▶ _EXERCISE DESCRIPTION_: Below are entries. Copy exactly the lines running from the line that holds "The function $g(x,y)=f(y)-f(x)$" to the line that holds "Let $y_0=f(x_0)$, and", with both ends included.

▶ _DATA SHOWN_:
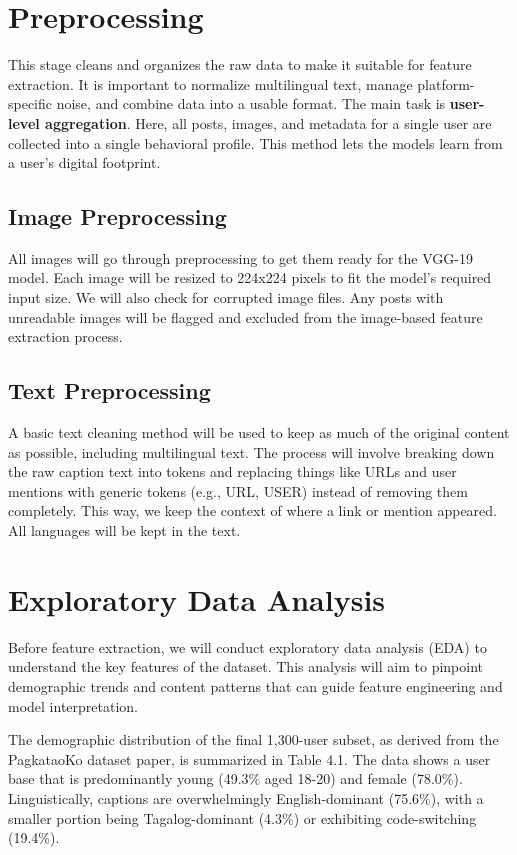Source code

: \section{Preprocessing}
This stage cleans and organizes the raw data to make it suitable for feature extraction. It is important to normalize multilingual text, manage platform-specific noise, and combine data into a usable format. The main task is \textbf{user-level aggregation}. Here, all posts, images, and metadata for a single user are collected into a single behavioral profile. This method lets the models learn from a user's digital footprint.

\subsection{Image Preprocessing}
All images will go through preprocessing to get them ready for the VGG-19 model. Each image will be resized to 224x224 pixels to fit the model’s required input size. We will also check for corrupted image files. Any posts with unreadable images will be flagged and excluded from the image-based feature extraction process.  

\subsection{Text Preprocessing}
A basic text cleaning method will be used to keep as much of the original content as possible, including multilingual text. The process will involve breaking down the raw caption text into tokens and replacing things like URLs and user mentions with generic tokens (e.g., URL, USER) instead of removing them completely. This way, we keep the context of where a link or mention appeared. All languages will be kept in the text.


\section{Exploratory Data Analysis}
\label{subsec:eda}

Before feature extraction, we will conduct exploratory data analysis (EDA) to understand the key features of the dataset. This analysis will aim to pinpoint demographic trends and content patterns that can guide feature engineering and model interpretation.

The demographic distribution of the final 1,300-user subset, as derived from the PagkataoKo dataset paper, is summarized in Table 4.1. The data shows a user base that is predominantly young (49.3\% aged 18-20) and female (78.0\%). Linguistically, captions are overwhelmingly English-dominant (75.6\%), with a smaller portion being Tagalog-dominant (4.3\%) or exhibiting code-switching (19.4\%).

* * *

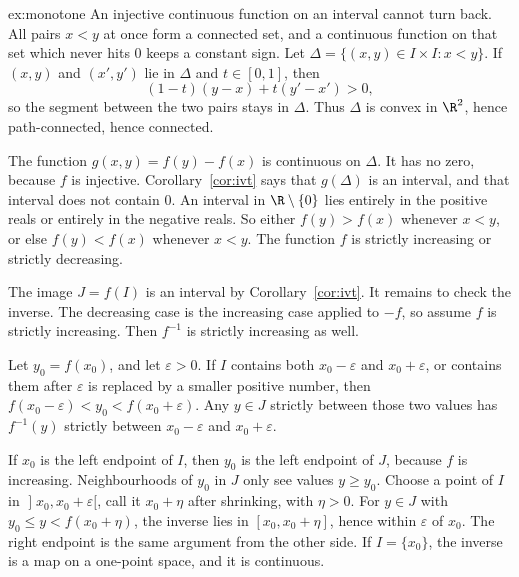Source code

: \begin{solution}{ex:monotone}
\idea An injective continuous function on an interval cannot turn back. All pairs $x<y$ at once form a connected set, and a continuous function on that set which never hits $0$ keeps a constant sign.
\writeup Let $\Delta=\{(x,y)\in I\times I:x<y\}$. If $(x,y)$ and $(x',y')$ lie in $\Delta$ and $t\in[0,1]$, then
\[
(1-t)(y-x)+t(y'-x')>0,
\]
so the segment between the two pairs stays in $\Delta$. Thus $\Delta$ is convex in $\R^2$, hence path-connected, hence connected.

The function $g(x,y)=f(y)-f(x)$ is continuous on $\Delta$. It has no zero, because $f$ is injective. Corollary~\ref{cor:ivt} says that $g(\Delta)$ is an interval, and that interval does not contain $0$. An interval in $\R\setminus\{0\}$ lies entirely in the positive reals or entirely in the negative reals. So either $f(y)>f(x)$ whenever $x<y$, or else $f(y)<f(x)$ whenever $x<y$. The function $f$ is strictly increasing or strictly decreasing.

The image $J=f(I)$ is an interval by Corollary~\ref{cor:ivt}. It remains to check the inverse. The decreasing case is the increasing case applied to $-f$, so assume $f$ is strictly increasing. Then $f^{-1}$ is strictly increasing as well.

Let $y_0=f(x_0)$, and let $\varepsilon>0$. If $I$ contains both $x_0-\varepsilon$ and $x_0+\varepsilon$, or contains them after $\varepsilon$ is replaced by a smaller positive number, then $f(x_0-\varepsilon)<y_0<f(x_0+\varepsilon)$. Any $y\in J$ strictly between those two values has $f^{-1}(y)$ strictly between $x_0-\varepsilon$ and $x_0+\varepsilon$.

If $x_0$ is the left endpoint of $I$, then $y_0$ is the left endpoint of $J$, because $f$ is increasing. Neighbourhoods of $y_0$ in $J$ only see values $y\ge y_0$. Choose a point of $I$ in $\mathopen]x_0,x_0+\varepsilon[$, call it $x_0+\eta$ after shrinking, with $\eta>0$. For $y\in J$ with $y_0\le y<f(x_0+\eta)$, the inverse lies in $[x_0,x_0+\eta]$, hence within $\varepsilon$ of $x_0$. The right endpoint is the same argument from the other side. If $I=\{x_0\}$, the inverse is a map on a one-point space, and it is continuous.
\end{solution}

▶ _EXERCISE OUTPUT_:
The function $g(x,y)=f(y)-f(x)$ is continuous on $\Delta$. It has no zero, because $f$ is injective. Corollary~\ref{cor:ivt} says that $g(\Delta)$ is an interval, and that interval does not contain $0$. An interval in $\R\setminus\{0\}$ lies entirely in the positive reals or entirely in the negative reals. So either $f(y)>f(x)$ whenever $x<y$, or else $f(y)<f(x)$ whenever $x<y$. The function $f$ is strictly increasing or strictly decreasing.

The image $J=f(I)$ is an interval by Corollary~\ref{cor:ivt}. It remains to check the inverse. The decreasing case is the increasing case applied to $-f$, so assume $f$ is strictly increasing. Then $f^{-1}$ is strictly increasing as well.

Let $y_0=f(x_0)$, and let $\varepsilon>0$. If $I$ contains both $x_0-\varepsilon$ and $x_0+\varepsilon$, or contains them after $\varepsilon$ is replaced by a smaller positive number, then $f(x_0-\varepsilon)<y_0<f(x_0+\varepsilon)$. Any $y\in J$ strictly between those two values has $f^{-1}(y)$ strictly between $x_0-\varepsilon$ and $x_0+\varepsilon$.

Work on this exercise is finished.